A quiet, haunting drama-cum-thriller from director Giuseppe Tornatore (Cinema Paradiso, A Pure Formality), The Best Offer slowly draws you in to its serpentine story before carefully peeling back the layers. One of the film’s greatest pleasures is watching it unfold, not knowing what happens next (in other words, don’t read up too much on it); it’s a testament to the director that you don’t know exactly where this is going.

The film takes place in the world of art and art auctions, centered around the world aging, OCD-afflicted Virgil Oldman (Geoffrey Rush) and his day job: evaluating art pieces, and auctioning them off at high-end houses. (It’s a curious choice of name, by the way, for the lead character; every time someone mentions “Mr. Oldman” – which is frequent – we can’t help but think of Gary. One wonders if Tornatore had that actor in mind when he wrote the script.)

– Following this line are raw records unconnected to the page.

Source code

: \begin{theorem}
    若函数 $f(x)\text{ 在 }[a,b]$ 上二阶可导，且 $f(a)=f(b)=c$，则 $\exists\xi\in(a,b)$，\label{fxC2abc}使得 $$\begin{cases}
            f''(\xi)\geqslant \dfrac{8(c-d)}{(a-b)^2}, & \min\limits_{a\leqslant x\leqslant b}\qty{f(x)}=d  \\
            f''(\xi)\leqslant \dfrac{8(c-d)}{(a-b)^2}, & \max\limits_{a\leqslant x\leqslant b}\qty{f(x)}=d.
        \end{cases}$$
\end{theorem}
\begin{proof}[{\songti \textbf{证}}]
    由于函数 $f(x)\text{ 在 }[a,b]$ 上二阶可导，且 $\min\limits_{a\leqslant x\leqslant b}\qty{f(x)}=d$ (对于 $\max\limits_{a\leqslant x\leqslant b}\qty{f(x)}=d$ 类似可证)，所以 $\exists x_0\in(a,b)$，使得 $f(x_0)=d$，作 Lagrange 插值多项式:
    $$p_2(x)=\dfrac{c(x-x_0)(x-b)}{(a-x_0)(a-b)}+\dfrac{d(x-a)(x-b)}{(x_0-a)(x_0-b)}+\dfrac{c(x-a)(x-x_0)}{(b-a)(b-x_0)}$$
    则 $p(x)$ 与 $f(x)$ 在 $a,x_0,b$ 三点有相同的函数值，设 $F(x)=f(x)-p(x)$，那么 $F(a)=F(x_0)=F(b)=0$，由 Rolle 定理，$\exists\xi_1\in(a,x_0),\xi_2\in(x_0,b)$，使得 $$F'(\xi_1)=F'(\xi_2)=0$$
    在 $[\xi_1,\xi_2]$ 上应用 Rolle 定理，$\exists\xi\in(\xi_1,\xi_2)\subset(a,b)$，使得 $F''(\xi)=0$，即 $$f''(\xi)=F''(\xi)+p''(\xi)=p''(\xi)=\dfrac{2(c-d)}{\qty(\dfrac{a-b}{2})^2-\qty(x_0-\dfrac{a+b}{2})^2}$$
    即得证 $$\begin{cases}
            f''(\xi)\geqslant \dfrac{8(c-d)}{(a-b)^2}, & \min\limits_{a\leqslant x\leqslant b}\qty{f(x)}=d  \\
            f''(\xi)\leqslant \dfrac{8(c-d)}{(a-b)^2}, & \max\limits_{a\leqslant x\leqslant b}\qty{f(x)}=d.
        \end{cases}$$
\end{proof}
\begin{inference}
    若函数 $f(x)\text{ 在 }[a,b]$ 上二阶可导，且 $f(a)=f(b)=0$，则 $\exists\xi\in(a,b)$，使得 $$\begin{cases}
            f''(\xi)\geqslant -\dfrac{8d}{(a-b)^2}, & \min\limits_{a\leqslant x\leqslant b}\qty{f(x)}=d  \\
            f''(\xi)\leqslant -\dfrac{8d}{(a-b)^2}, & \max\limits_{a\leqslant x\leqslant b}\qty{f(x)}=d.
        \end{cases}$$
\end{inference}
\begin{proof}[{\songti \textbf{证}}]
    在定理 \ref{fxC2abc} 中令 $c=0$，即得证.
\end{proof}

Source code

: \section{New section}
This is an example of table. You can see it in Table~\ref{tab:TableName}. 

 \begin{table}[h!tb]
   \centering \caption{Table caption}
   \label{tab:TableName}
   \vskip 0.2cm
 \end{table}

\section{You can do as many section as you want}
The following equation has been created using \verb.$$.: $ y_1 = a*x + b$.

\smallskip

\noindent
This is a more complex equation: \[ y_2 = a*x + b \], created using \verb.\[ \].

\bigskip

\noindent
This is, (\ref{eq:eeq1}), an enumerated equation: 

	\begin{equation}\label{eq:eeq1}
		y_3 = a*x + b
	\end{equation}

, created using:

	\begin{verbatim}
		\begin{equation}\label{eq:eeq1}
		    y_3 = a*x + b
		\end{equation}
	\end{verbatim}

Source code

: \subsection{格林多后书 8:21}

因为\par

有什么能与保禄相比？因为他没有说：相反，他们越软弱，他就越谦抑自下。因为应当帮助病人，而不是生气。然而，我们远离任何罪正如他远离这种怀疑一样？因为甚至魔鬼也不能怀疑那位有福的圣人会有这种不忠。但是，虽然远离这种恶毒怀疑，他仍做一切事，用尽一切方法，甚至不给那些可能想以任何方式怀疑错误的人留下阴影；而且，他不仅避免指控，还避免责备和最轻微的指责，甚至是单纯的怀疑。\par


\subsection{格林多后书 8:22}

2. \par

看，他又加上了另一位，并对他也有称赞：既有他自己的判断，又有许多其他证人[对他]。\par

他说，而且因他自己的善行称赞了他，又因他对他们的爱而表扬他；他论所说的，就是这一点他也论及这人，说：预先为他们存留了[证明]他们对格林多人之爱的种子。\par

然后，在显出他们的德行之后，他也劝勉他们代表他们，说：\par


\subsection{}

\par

It may seem like a traditionally honest profession, but Virgil isn’t exactly honest: he undervalues pieces he would like to obtain for himself, and then signals to his partner in the audience (played by Donald Sutherland) when to bid on them (“this item will go to the best offer…”). 

It doesn’t seem like someone could get away with this for long – surely, some owner would insist on another evaluation – but this is used for character development rather than being a focal point of the story. Virgil, a lonely and isolated man, is interested in one particular kind of artwork, and has a secret room in his home with portraits of women.

He also follows some strict precedents: he always wears a pair of leather gloves, and turns down a piece of cake – which he would otherwise enjoy – because it is a few hours shy of his birthday. On his birthday, he also (per tradition) answers the first telephone call of the day at his office instead of his assistant. 

On the other line is a young woman, Claire Ibbetson (Sylvia Hoeks), who begs Virgil to come by her parent’s estate to evaluate their belongings for a future auction. He visits her home only to be stood up, and returns to be stood up again. He doesn’t suffer fools gladly, but begins to evaluate her belongings after only speaking to her on the phone. 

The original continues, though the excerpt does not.